Mais derrière, déjà, les suivants arrivaient. On n’avait plus le temps d’admirer ; chacun aurait voulu voir mieux et plus loin ; chacun se dressait ; chaque tête remuait ; une fièvre agitait ce Paris assemblé, devant ces troupes plus étonnantes encore qu’il n’espérait. En face de chez Grandgoujon, une boutique de fleuriste fut vidée par vingt femmes qui payèrent sans compter ; elles avaient vu des fantassins couverts de roses ; elles voulaient que tous les autres en eûssent aussi ; la fleuriste donna ce qu’elles n’achetèrent point, et ce fut une pluie de fleurs sur les hommes qui défilaient.

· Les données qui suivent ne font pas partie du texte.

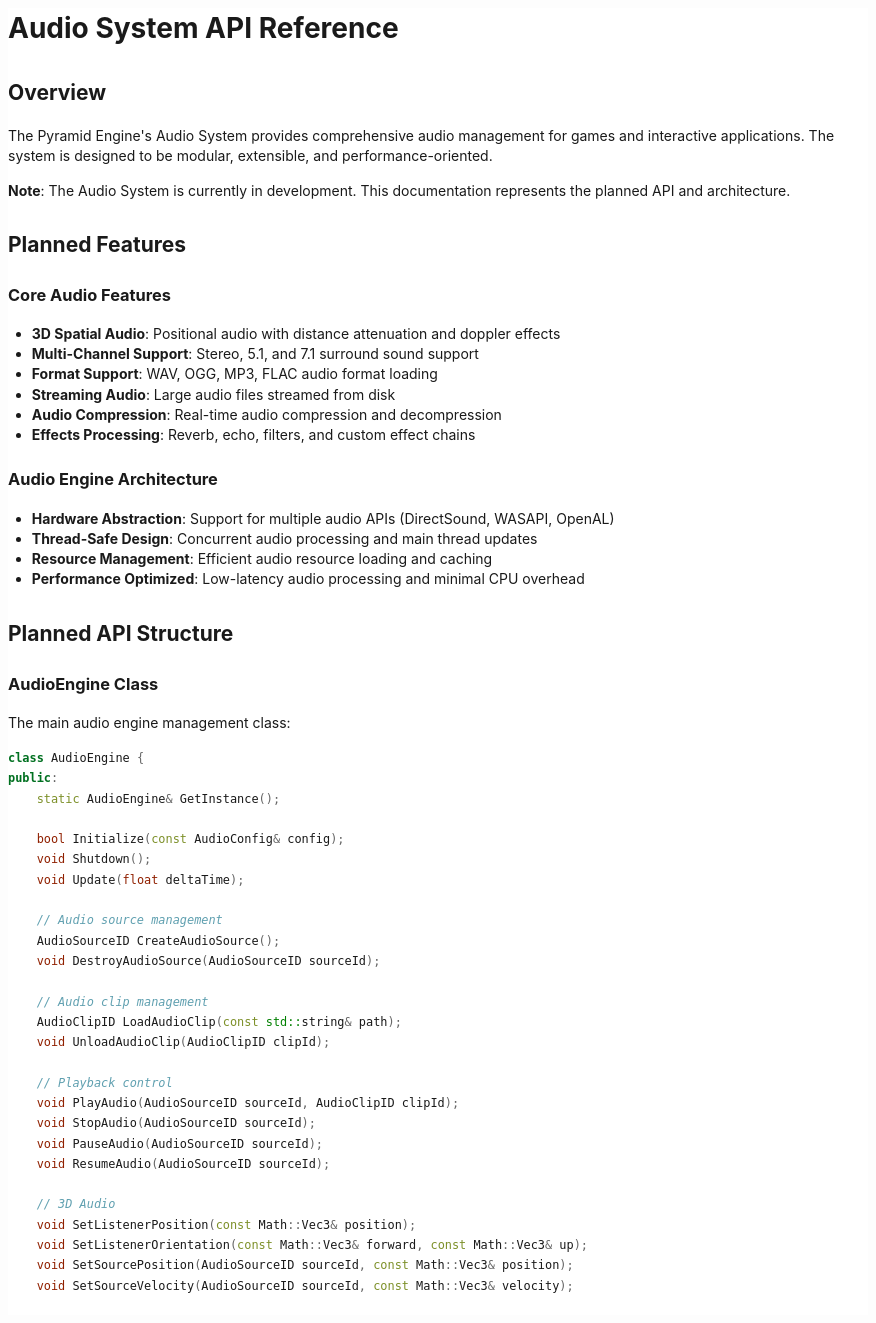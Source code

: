 # Audio System API Reference

## Overview

The Pyramid Engine's Audio System provides comprehensive audio management for games and interactive applications. The system is designed to be modular, extensible, and performance-oriented.

**Note**: The Audio System is currently in development. This documentation represents the planned API and architecture.

## Planned Features

### Core Audio Features
- **3D Spatial Audio**: Positional audio with distance attenuation and doppler effects
- **Multi-Channel Support**: Stereo, 5.1, and 7.1 surround sound support
- **Format Support**: WAV, OGG, MP3, FLAC audio format loading
- **Streaming Audio**: Large audio files streamed from disk
- **Audio Compression**: Real-time audio compression and decompression
- **Effects Processing**: Reverb, echo, filters, and custom effect chains

### Audio Engine Architecture
- **Hardware Abstraction**: Support for multiple audio APIs (DirectSound, WASAPI, OpenAL)
- **Thread-Safe Design**: Concurrent audio processing and main thread updates
- **Resource Management**: Efficient audio resource loading and caching
- **Performance Optimized**: Low-latency audio processing and minimal CPU overhead

## Planned API Structure

### AudioEngine Class

The main audio engine management class:

```cpp
class AudioEngine {
public:
    static AudioEngine& GetInstance();
    
    bool Initialize(const AudioConfig& config);
    void Shutdown();
    void Update(float deltaTime);
    
    // Audio source management
    AudioSourceID CreateAudioSource();
    void DestroyAudioSource(AudioSourceID sourceId);
    
    // Audio clip management
    AudioClipID LoadAudioClip(const std::string& path);
    void UnloadAudioClip(AudioClipID clipId);
    
    // Playback control
    void PlayAudio(AudioSourceID sourceId, AudioClipID clipId);
    void StopAudio(AudioSourceID sourceId);
    void PauseAudio(AudioSourceID sourceId);
    void ResumeAudio(AudioSourceID sourceId);
    
    // 3D Audio
    void SetListenerPosition(const Math::Vec3& position);
    void SetListenerOrientation(const Math::Vec3& forward, const Math::Vec3& up);
    void SetSourcePosition(AudioSourceID sourceId, const Math::Vec3& position);
    void SetSourceVelocity(AudioSourceID sourceId, const Math::Vec3& velocity);
    
```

Ils les méritaient bien. Ils étaient les plus grands et les plus courageux, choisis parmi tous pour montrer à Paris les drapeaux des armées, ils tenaient ces restes d’étendards-fantômes avec une raideur qui marquait leur pieuse émotion ; et le peuple, à la vue de ces drapeaux morts dans des mains vivantes, applaudissait, criait, secouait des cannes, des chapeaux, des éventails, et des mouchoirs.

— Bravo ! Bravo ! Ah ! quel pays que la France ! fit Grandgoujon qui, sur son balcon, s’agitait, et qui, le cœur emporté, commençait de transpirer à grosses gouttes.